Snowplow 63 Red-Cheeked Cordon-Bleu released

02 April 2015  •  Alex Dean

We are pleased to announce the immediate availability of Snowplow 63, Red-Cheeked Cordon-Bleu. This is a major release which adds two new enrichments, upgrades existing enrichments and significantly extends and improves our Canonical Event Model for loading into Redshift, Elasticsearch and Postgres.

red-cheeked-cordon-bleu

The new and upgraded enrichments are as follows:

  1. New enrichment: parsing useragent strings using the ua_parser library
  2. New enrichment: converting the money amounts in e-commerce transactions into a base currency using Open Exchange Rates
  3. Upgraded: extracting click IDs in our campaign attribution enrichment, so that Snowplow event data can be more precisely joined with campaign data
  4. Upgraded: our existing MaxMind-powered IP lookups
  5. Upgraded: useragent parsing using the user_agent_utils library can now be disabled

This release has been a huge team effort - with particular thanks going to Snowplow winterns Aalekh Nigam (2014/15) and Jiawen Zhou (2013/14) for their work on the new enrichments and the foundational scala-forex library respectively.

Table of contents:

  1. New enrichment: useragent parsing using ua_parser
  2. New enrichment: currency conversion for e-commerce transaction
  3. Upgraded enrichment: click ID extraction for campaign attribution
  4. Upgraded enrichment: timezone lookup from IP address using MaxMind
  5. Upgraded enrichment: useragent parsing using user_agent_utils
  6. Other improvements to Scala Common Enrich
  7. Updates to atomic.events
  8. Updates to the Kinesis applications
  9. Upgrading your Snowplow pipeline
  10. Getting help

1. New enrichment: useragent parsing using ua_parser

Since close to its inception, Snowplow has used the user-agent-utils Java library to perform useragent parsing. Various limitations with that library have led us to explore and evaluate other options, including the ua-parser project with its uap-java library for the JVM. Testing suggests that this library handles some useragent strings (such as mobile app useragents) better than user-agent-utils. We particularly like that the ‘database’ the ua-parser looks user agent strings up against is a YAML file, making it straightforward for users to update the treatment of new useragents as they emerge themselves, rather than waiting on a new release of user-agent-utils.

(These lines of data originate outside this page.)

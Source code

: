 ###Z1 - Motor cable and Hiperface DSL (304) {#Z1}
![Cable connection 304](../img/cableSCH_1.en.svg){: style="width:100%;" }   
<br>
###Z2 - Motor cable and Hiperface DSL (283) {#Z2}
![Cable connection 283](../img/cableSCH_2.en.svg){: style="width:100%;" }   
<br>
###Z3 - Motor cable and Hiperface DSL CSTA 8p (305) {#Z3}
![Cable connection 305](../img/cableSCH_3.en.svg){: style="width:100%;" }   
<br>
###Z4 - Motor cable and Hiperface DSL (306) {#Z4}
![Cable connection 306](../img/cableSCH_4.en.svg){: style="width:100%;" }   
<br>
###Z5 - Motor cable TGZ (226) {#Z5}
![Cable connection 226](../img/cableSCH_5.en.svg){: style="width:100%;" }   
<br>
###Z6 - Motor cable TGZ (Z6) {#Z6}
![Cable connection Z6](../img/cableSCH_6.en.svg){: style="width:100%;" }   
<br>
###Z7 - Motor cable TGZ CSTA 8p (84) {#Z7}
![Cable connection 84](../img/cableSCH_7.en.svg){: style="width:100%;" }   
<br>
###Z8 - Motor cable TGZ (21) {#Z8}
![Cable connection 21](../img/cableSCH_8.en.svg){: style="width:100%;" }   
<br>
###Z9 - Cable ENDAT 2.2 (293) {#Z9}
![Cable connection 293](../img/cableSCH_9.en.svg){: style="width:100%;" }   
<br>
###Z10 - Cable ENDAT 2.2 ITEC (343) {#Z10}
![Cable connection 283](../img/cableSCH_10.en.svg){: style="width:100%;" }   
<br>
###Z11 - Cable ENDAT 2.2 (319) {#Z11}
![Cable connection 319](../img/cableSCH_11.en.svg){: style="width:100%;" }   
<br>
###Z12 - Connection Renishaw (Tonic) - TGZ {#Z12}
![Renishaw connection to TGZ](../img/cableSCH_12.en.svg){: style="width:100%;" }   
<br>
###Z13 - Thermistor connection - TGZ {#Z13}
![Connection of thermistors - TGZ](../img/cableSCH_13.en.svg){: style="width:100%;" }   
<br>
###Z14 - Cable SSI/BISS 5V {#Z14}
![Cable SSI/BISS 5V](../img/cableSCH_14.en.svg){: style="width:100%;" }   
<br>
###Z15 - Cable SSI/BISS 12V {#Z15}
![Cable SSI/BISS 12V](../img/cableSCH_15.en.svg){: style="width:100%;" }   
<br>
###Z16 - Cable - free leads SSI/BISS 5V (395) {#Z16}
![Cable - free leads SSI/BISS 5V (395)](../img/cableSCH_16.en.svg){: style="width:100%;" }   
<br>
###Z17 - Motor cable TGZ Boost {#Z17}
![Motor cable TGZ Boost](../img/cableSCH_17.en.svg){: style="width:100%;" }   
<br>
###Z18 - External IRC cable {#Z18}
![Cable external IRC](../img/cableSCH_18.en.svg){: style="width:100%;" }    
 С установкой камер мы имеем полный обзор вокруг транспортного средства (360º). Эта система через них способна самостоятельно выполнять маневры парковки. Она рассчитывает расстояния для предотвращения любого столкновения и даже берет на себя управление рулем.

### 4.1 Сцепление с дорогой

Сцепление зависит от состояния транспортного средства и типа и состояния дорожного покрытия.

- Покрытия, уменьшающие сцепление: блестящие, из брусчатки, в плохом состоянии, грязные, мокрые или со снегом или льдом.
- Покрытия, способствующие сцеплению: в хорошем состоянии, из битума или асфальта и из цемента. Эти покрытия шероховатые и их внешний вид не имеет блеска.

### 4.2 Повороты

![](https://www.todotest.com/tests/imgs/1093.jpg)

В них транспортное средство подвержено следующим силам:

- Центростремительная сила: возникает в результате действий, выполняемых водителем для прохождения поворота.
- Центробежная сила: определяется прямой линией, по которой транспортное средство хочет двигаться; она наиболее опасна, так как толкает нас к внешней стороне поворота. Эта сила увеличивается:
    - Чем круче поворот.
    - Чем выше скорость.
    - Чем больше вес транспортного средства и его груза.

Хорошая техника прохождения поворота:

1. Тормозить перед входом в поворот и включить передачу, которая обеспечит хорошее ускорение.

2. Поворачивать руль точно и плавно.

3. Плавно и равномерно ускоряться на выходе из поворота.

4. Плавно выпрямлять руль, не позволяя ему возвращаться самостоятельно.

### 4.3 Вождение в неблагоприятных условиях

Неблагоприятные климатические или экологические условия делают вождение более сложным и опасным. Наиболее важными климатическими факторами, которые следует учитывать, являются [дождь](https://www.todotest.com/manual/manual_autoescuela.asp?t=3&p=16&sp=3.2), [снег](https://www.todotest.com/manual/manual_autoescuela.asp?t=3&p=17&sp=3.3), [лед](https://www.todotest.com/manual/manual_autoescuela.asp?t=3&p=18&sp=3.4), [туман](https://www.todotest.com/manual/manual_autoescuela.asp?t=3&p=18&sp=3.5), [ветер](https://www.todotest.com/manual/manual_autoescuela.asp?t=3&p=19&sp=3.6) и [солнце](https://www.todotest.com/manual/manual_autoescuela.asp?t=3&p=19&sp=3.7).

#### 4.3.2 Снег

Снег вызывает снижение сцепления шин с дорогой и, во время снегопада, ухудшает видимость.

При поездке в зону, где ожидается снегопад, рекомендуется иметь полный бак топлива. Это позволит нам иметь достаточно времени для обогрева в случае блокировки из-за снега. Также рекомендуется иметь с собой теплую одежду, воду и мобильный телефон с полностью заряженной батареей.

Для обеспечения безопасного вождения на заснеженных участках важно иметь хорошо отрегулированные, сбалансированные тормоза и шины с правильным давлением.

As part of our move towards pluggable enrichments, from this release Snowplow users can employ user-agent-utils, or ua-parser, or both, or neither. We believe we are the first analytics platform to give users such a high degree of choice in their Enrichment process.

The behavior of user-agent-utils if enabled is unchanged; if ua-parser is enabled, then the Snowplow Enrichment process will write its results into a new context, ua_parser_context.

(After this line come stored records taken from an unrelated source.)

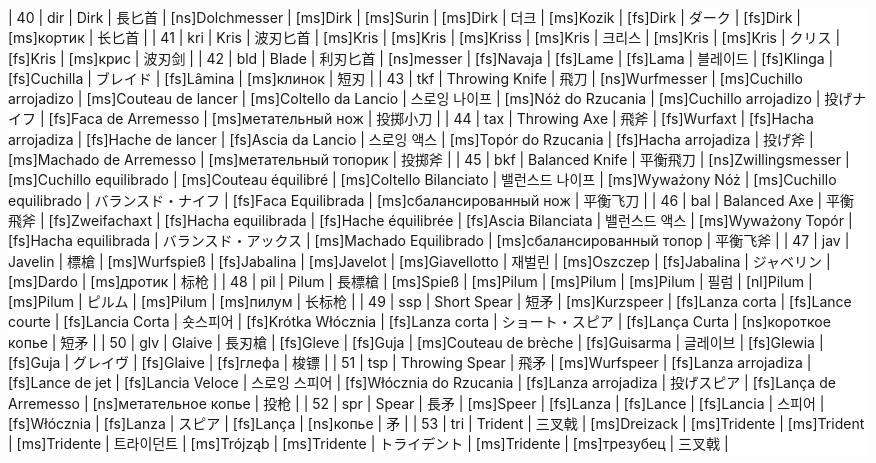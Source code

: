 |  40 | dir  | Dirk                             | 長匕首       | [ns]Dolchmesser                    | [ms]Dirk                             | [ms]Surin                               | [ms]Dirk                              | 더크           | [ms]Kozik                      | [fs]Dirk                              | ダーク            | [fs]Dirk                            | [ms]кортик                        | 长匕首       |
|  41 | kri  | Kris                             | 波刃匕首      | [ms]Kris                           | [ms]Kris                             | [ms]Kriss                               | [ms]Kris                              | 크리스          | [ms]Kris                       | [ms]Kris                              | クリス            | [fs]Kris                            | [ms]крис                          | 波刃剑       |
|  42 | bld  | Blade                            | 利刃匕首      | [ns]messer                         | [fs]Navaja                           | [fs]Lame                                | [fs]Lama                              | 블레이드         | [fs]Klinga                     | [fs]Cuchilla                          | ブレイド           | [fs]Lâmina                          | [ms]клинок                        | 短刃        |
|  43 | tkf  | Throwing Knife                   | 飛刀        | [ns]Wurfmesser                     | [ms]Cuchillo arrojadizo              | [ms]Couteau de lancer                   | [ms]Coltello da Lancio                | 스로잉 나이프      | [ms]Nóż do Rzucania            | [ms]Cuchillo arrojadizo               | 投げナイフ          | [fs]Faca de Arremesso               | [ms]метательный нож               | 投掷小刀      |
|  44 | tax  | Throwing Axe                     | 飛斧        | [fs]Wurfaxt                        | [fs]Hacha arrojadiza                 | [fs]Hache de lancer                     | [fs]Ascia da Lancio                   | 스로잉 액스       | [ms]Topór do Rzucania          | [fs]Hacha arrojadiza                  | 投げ斧            | [ms]Machado de Arremesso            | [ms]метательный топорик           | 投掷斧       |
|  45 | bkf  | Balanced Knife                   | 平衡飛刀      | [ns]Zwillingsmesser                | [ms]Cuchillo equilibrado             | [ms]Couteau équilibré                   | [ms]Coltello Bilanciato               | 밸런스드 나이프     | [ms]Wyważony Nóż               | [ms]Cuchillo equilibrado              | バランスド・ナイフ      | [fs]Faca Equilibrada                | [ms]сбалансированный нож          | 平衡飞刀      |
|  46 | bal  | Balanced Axe                     | 平衡飛斧      | [fs]Zweifachaxt                    | [fs]Hacha equilibrada                | [fs]Hache équilibrée                    | [fs]Ascia Bilanciata                  | 밸런스드 액스      | [ms]Wyważony Topór             | [fs]Hacha equilibrada                 | バランスド・アックス     | [ms]Machado Equilibrado             | [ms]сбалансированный топор        | 平衡飞斧      |
|  47 | jav  | Javelin                          | 標槍        | [ms]Wurfspieß                      | [fs]Jabalina                         | [ms]Javelot                             | [ms]Giavellotto                       | 재벌린          | [ms]Oszczep                    | [fs]Jabalina                          | ジャベリン          | [ms]Dardo                           | [ms]дротик                        | 标枪        |
|  48 | pil  | Pilum                            | 長標槍       | [ms]Spieß                          | [ms]Pilum                            | [ms]Pilum                               | [ms]Pilum                             | 필럼           | [nl]Pilum                      | [ms]Pilum                             | ピルム            | [ms]Pilum                           | [ms]пилум                         | 长标枪       |
|  49 | ssp  | Short Spear                      | 短矛        | [ms]Kurzspeer                      | [fs]Lanza corta                      | [fs]Lance courte                        | [fs]Lancia Corta                      | 숏스피어         | [fs]Krótka Włócznia            | [fs]Lanza corta                       | ショート・スピア       | [fs]Lança Curta                     | [ns]короткое копье                | 短矛        |
|  50 | glv  | Glaive                           | 長刃槍       | [fs]Gleve                          | [fs]Guja                             | [ms]Couteau de brèche                   | [fs]Guisarma                          | 글레이브         | [fs]Glewia                     | [fs]Guja                              | グレイヴ           | [fs]Glaive                          | [fs]глефа                         | 梭镖        |
|  51 | tsp  | Throwing Spear                   | 飛矛        | [ms]Wurfspeer                      | [fs]Lanza arrojadiza                 | [fs]Lance de jet                        | [fs]Lancia Veloce                     | 스로잉 스피어      | [fs]Włócznia do Rzucania       | [fs]Lanza arrojadiza                  | 投げスピア          | [fs]Lança de Arremesso              | [ns]метательное копье             | 投枪        |
|  52 | spr  | Spear                            | 長矛        | [ms]Speer                          | [fs]Lanza                            | [fs]Lance                               | [fs]Lancia                            | 스피어          | [fs]Włócznia                   | [fs]Lanza                             | スピア            | [fs]Lança                           | [ns]копье                         | 矛         |
|  53 | tri  | Trident                          | 三叉戟       | [ms]Dreizack                       | [ms]Tridente                         | [ms]Trident                             | [ms]Tridente                          | 트라이던트        | [ms]Trójząb                    | [ms]Tridente                          | トライデント         | [ms]Tridente                        | [ms]трезубец                      | 三叉戟       |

For more details on this enrichment, see the ua parser enrichment wiki page.

2. New enrichment: currency conversion for e-commerce transactions

Since early 2014, Snowplow trackers including the JavaScript Tracker have let you record the currency in which an e-commerce transaction took place. This is the first release of Snowplow which extracts those currency fields into our Canonical Event Model - but we have gone further and this release also includes a new enrichment which will automatically convert these transactions into your “base” or “home” currency for reporting and analytics.

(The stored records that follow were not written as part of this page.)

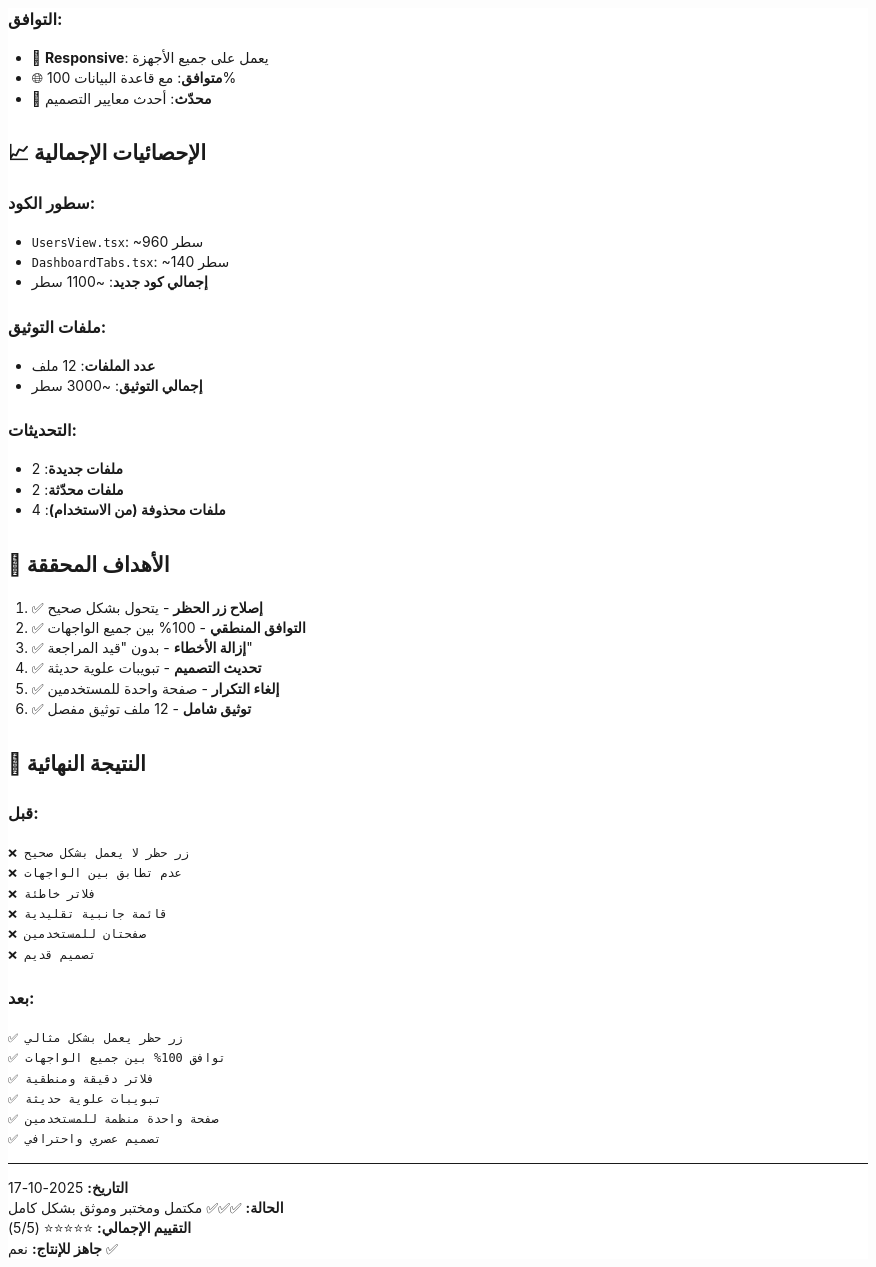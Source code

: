 ### التوافق:
- 📱 **Responsive**: يعمل على جميع الأجهزة
- 🌐 **متوافق**: مع قاعدة البيانات 100%
- 🔄 **محدّث**: أحدث معايير التصميم

## 📈 الإحصائيات الإجمالية

### سطور الكود:
- `UsersView.tsx`: ~960 سطر
- `DashboardTabs.tsx`: ~140 سطر
- **إجمالي كود جديد**: ~1100 سطر

### ملفات التوثيق:
- **عدد الملفات**: 12 ملف
- **إجمالي التوثيق**: ~3000 سطر

### التحديثات:
- **ملفات جديدة**: 2
- **ملفات محدّثة**: 2
- **ملفات محذوفة (من الاستخدام)**: 4

## 🎯 الأهداف المحققة

1. ✅ **إصلاح زر الحظر** - يتحول بشكل صحيح
2. ✅ **التوافق المنطقي** - 100% بين جميع الواجهات
3. ✅ **إزالة الأخطاء** - بدون "قيد المراجعة"
4. ✅ **تحديث التصميم** - تبويبات علوية حديثة
5. ✅ **إلغاء التكرار** - صفحة واحدة للمستخدمين
6. ✅ **توثيق شامل** - 12 ملف توثيق مفصل

## 🚀 النتيجة النهائية

### قبل:
```
❌ زر حظر لا يعمل بشكل صحيح
❌ عدم تطابق بين الواجهات
❌ فلاتر خاطئة
❌ قائمة جانبية تقليدية
❌ صفحتان للمستخدمين
❌ تصميم قديم
```

### بعد:
```
✅ زر حظر يعمل بشكل مثالي
✅ توافق 100% بين جميع الواجهات
✅ فلاتر دقيقة ومنطقية
✅ تبويبات علوية حديثة
✅ صفحة واحدة منظمة للمستخدمين
✅ تصميم عصري واحترافي
```

---
**التاريخ:** 2025-10-17  
**الحالة:** ✅✅✅ مكتمل ومختبر وموثق بشكل كامل  
**التقييم الإجمالي:** ⭐⭐⭐⭐⭐ (5/5)  
**جاهز للإنتاج:** نعم ✅
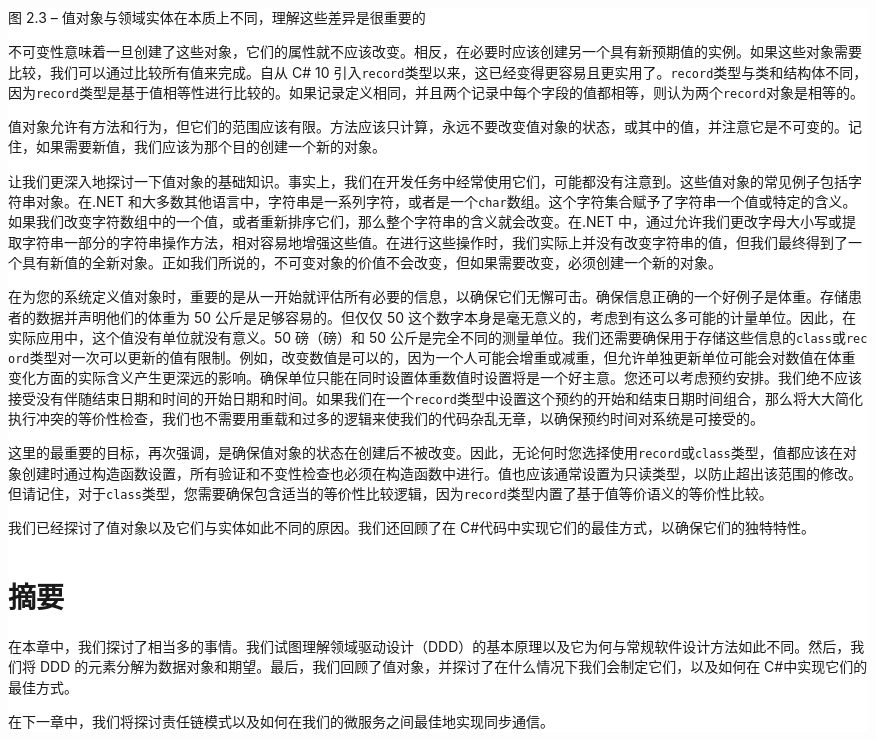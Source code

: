 图 2.3 – 值对象与领域实体在本质上不同，理解这些差异是很重要的

不可变性意味着一旦创建了这些对象，它们的属性就不应该改变。相反，在必要时应该创建另一个具有新预期值的实例。如果这些对象需要比较，我们可以通过比较所有值来完成。自从 C# 10 引入`record`类型以来，这已经变得更容易且更实用了。`record`类型与类和结构体不同，因为`record`类型是基于值相等性进行比较的。如果记录定义相同，并且两个记录中每个字段的值都相等，则认为两个`record`对象是相等的。

值对象允许有方法和行为，但它们的范围应该有限。方法应该只计算，永远不要改变值对象的状态，或其中的值，并注意它是不可变的。记住，如果需要新值，我们应该为那个目的创建一个新的对象。

让我们更深入地探讨一下值对象的基础知识。事实上，我们在开发任务中经常使用它们，可能都没有注意到。这些值对象的常见例子包括字符串对象。在.NET 和大多数其他语言中，字符串是一系列字符，或者是一个`char`数组。这个字符集合赋予了字符串一个值或特定的含义。如果我们改变字符数组中的一个值，或者重新排序它们，那么整个字符串的含义就会改变。在.NET 中，通过允许我们更改字母大小写或提取字符串一部分的字符串操作方法，相对容易地增强这些值。在进行这些操作时，我们实际上并没有改变字符串的值，但我们最终得到了一个具有新值的全新对象。正如我们所说的，不可变对象的价值不会改变，但如果需要改变，必须创建一个新的对象。

在为您的系统定义值对象时，重要的是从一开始就评估所有必要的信息，以确保它们无懈可击。确保信息正确的一个好例子是体重。存储患者的数据并声明他们的体重为 50 公斤是足够容易的。但仅仅 50 这个数字本身是毫无意义的，考虑到有这么多可能的计量单位。因此，在实际应用中，这个值没有单位就没有意义。50 磅（磅）和 50 公斤是完全不同的测量单位。我们还需要确保用于存储这些信息的`class`或`record`类型对一次可以更新的值有限制。例如，改变数值是可以的，因为一个人可能会增重或减重，但允许单独更新单位可能会对数值在体重变化方面的实际含义产生更深远的影响。确保单位只能在同时设置体重数值时设置将是一个好主意。您还可以考虑预约安排。我们绝不应该接受没有伴随结束日期和时间的开始日期和时间。如果我们在一个`record`类型中设置这个预约的开始和结束日期时间组合，那么将大大简化执行冲突的等价性检查，我们也不需要用重载和过多的逻辑来使我们的代码杂乱无章，以确保预约时间对系统是可接受的。

这里的最重要的目标，再次强调，是确保值对象的状态在创建后不被改变。因此，无论何时您选择使用`record`或`class`类型，值都应该在对象创建时通过构造函数设置，所有验证和不变性检查也必须在构造函数中进行。值也应该通常设置为只读类型，以防止超出该范围的修改。但请记住，对于`class`类型，您需要确保包含适当的等价性比较逻辑，因为`record`类型内置了基于值等价语义的等价性比较。

我们已经探讨了值对象以及它们与实体如此不同的原因。我们还回顾了在 C#代码中实现它们的最佳方式，以确保它们的独特特性。

# 摘要

在本章中，我们探讨了相当多的事情。我们试图理解领域驱动设计（DDD）的基本原理以及它为何与常规软件设计方法如此不同。然后，我们将 DDD 的元素分解为数据对象和期望。最后，我们回顾了值对象，并探讨了在什么情况下我们会制定它们，以及如何在 C#中实现它们的最佳方式。

在下一章中，我们将探讨责任链模式以及如何在我们的微服务之间最佳地实现同步通信。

Working with Open Exchange Rates, our new currency conversion enrichment will look up the end-of-day (“EOD”) rate between your transaction’s currency and your preferred base currency for the day prior to the e-commerce transaction, and use this to convert all monetary amounts in your e-commerce currency into your base currency. The converted values are all stored in new fields, so you can continue to work with the original amounts as well.

To take advantage of this new enrichment, you will need to sign up for an account at Open Exchange Rates and provide your API key in the enrichment’s JSON configuration file.

For more details on this enrichment, see the Currency conversion enrichment wiki page.

3. Upgraded enrichment: click ID extraction for campaign attribution

Many advertising systems attach a globally unique “click ID” tracking parameter to destination URIs to help advertisers attribute clicks to campaigns. The most well known of these click IDs are gclid (Google), msclkid (Microsoft) and dclid (DoubleClick).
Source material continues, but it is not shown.